··· Records for this task

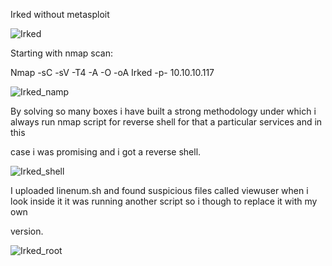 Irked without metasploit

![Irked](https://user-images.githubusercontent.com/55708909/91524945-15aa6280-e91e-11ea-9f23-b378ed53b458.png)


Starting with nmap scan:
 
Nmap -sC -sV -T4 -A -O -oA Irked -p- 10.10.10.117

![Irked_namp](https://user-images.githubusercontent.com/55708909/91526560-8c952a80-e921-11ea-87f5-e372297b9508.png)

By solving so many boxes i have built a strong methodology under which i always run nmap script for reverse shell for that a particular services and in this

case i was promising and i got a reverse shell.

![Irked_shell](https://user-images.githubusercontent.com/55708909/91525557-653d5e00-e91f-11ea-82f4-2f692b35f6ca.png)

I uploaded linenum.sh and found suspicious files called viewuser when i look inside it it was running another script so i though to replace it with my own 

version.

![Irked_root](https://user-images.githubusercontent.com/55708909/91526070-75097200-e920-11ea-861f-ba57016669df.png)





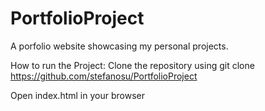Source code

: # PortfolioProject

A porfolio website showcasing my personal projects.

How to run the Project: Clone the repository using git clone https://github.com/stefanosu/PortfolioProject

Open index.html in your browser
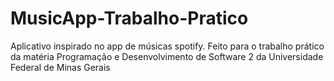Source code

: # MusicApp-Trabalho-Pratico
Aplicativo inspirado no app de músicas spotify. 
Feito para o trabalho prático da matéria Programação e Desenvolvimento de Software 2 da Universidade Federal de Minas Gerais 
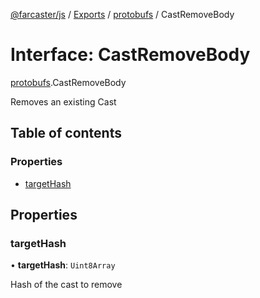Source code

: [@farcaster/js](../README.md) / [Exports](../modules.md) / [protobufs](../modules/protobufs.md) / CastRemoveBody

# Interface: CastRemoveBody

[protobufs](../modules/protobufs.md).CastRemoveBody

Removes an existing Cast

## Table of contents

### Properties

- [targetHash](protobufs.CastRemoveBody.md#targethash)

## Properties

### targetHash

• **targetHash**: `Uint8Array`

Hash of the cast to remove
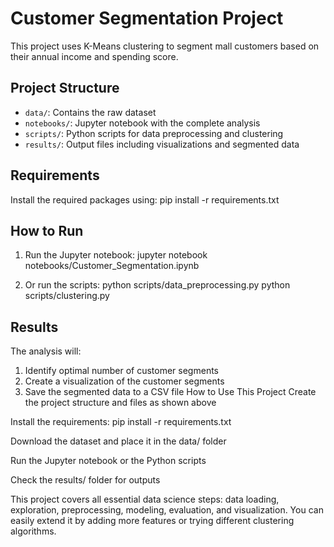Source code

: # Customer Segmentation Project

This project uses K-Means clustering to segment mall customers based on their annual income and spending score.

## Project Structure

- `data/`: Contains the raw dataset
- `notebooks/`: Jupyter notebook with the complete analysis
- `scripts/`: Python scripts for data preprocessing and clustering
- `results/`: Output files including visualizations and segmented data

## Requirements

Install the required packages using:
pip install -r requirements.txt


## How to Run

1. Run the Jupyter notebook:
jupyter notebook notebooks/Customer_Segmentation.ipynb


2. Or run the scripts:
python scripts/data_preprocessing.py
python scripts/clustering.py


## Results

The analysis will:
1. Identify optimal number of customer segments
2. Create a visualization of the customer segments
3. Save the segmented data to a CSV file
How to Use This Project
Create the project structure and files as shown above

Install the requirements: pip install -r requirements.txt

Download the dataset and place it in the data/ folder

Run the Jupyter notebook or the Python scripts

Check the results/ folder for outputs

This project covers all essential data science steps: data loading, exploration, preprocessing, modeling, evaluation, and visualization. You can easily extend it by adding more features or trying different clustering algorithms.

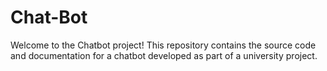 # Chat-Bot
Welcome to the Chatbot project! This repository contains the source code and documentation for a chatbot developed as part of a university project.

······
··· Records for this task

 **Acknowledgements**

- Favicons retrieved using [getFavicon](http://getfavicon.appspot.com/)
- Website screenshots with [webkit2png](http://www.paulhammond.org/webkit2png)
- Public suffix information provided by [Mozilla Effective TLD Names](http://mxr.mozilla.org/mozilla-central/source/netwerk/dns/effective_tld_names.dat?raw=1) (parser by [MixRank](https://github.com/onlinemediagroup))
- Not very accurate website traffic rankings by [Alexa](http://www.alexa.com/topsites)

······

- Problem
Every line of the records above where the string "scripts" is found should be copied.

- Answer for this exercise
- `scripts/`: Python scripts for data preprocessing and clustering
2. Or run the scripts:
python scripts/data_preprocessing.py
python scripts/clustering.py
Run the Jupyter notebook or the Python scripts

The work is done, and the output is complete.